▸ **WHAT IS NEEDED**
Look through the entries below and report every line that has "defect".

▸ **DATA FOR PROCESSING**

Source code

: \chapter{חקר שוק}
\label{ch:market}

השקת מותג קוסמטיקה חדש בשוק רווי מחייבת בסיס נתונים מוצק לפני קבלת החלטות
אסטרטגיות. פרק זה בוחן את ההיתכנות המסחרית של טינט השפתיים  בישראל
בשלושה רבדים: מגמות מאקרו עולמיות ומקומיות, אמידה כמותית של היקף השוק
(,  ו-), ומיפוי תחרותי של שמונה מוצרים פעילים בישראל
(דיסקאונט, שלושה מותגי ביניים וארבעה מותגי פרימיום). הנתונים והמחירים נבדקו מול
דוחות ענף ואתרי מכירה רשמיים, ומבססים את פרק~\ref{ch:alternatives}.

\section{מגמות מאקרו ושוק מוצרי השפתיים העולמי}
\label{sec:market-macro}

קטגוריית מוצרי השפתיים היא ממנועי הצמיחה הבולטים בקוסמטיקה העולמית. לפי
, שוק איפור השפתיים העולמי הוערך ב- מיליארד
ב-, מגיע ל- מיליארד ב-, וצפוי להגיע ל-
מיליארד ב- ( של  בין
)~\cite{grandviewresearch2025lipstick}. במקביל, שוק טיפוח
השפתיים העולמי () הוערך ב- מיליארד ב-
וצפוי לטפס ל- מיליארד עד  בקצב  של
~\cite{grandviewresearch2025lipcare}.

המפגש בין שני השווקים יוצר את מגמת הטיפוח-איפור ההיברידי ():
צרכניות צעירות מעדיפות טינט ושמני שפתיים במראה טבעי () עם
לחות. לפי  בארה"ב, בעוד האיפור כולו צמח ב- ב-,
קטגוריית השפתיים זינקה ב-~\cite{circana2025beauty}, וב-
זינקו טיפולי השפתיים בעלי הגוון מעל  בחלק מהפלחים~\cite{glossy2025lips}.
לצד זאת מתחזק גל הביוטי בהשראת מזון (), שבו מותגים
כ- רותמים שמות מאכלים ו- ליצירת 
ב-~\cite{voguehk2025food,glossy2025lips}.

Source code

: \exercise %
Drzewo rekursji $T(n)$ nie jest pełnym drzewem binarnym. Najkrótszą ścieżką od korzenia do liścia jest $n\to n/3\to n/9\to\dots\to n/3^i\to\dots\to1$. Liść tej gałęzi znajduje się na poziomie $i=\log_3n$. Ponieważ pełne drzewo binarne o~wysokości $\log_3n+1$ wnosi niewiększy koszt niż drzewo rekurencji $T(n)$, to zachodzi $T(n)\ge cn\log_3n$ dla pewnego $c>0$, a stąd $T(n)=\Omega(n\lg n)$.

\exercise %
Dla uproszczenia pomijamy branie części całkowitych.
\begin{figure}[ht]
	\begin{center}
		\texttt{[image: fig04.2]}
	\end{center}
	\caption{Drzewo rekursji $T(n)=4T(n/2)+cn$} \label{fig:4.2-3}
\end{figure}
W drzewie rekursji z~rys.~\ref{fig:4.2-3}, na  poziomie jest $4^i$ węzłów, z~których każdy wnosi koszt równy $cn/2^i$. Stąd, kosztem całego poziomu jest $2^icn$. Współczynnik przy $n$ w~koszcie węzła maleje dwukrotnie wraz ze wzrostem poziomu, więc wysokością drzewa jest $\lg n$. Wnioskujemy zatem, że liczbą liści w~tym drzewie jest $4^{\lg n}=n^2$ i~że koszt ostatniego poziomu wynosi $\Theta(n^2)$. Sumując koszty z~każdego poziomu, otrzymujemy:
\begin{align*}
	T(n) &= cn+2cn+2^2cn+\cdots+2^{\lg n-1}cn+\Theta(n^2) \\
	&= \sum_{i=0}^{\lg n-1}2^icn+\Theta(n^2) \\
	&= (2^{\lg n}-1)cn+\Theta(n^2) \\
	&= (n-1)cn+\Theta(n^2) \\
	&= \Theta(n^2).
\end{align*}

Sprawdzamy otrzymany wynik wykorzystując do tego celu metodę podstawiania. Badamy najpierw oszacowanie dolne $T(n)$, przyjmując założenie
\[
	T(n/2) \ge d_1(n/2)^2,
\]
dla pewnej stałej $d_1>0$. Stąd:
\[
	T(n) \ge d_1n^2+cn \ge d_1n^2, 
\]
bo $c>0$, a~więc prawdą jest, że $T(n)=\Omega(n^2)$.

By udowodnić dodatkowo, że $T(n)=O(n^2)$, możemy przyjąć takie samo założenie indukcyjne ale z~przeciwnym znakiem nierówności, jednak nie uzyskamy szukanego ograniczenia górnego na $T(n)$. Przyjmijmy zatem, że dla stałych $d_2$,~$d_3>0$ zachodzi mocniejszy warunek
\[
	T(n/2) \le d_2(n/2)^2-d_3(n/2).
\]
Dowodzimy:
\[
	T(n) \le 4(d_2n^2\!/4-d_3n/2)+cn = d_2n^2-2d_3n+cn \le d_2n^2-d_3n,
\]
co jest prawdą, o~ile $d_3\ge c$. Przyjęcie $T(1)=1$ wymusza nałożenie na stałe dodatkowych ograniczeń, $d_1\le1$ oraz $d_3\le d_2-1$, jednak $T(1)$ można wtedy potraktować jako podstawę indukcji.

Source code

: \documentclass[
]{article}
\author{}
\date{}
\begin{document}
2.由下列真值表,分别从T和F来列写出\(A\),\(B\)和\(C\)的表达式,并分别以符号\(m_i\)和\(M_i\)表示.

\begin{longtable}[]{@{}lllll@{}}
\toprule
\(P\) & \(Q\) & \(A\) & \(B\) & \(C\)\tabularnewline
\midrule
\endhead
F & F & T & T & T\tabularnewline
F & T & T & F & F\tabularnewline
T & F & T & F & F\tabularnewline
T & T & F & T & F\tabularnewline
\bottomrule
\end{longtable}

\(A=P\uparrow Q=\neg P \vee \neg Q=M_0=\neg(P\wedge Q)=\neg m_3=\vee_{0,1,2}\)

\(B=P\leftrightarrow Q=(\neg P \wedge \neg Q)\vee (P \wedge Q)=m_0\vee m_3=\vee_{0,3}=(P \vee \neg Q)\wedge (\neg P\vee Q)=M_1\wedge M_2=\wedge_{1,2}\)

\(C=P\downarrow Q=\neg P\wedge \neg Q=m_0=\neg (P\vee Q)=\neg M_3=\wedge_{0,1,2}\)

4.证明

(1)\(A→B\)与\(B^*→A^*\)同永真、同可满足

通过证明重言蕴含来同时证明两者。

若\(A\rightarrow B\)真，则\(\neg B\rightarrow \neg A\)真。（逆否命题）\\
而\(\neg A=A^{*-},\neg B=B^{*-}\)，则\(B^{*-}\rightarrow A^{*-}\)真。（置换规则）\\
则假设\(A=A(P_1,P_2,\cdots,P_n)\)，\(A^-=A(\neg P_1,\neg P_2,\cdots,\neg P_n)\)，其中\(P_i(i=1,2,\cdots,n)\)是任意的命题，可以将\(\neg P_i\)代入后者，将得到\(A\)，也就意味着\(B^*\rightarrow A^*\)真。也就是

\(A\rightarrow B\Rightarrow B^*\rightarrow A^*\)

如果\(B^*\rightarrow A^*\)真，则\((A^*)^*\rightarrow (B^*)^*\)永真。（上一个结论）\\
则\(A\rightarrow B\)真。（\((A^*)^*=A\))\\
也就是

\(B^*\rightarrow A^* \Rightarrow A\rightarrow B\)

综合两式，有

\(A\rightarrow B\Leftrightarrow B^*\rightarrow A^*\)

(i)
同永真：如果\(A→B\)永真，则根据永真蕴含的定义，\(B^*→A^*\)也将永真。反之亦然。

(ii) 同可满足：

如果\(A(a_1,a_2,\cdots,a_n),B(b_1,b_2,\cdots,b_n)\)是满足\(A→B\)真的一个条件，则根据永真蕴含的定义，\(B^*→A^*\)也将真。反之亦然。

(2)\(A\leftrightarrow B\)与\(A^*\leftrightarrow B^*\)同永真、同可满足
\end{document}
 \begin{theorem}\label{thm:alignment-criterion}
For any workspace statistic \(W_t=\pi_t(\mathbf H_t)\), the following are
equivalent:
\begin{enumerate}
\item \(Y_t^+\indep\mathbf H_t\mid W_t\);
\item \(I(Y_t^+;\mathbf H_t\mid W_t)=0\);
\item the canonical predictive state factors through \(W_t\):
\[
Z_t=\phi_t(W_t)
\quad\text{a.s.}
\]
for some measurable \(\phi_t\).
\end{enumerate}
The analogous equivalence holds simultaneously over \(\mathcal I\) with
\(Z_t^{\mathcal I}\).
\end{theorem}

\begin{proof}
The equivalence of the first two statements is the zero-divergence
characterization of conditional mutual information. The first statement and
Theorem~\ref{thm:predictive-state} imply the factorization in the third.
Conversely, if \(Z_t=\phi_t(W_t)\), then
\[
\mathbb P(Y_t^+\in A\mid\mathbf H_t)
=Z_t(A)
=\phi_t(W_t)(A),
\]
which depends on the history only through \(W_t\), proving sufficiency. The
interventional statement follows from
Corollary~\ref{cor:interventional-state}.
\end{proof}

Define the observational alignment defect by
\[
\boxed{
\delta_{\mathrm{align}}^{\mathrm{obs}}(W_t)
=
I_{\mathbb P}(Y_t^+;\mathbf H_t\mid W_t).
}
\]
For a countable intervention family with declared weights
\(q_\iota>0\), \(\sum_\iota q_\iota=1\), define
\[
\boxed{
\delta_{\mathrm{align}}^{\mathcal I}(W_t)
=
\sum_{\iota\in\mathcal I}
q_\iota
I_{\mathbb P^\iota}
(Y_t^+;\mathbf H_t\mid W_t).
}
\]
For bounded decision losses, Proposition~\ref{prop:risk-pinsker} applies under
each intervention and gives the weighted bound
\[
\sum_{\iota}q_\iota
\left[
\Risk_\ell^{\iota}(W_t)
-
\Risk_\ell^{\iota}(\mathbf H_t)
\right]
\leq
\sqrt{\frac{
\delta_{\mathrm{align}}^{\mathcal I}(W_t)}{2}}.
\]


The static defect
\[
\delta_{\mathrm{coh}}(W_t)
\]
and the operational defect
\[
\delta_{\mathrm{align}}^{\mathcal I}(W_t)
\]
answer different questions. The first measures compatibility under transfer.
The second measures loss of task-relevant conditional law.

▸ **OUTPUT OF THE EXERCISE**
Define the observational alignment defect by
The static defect
and the operational defect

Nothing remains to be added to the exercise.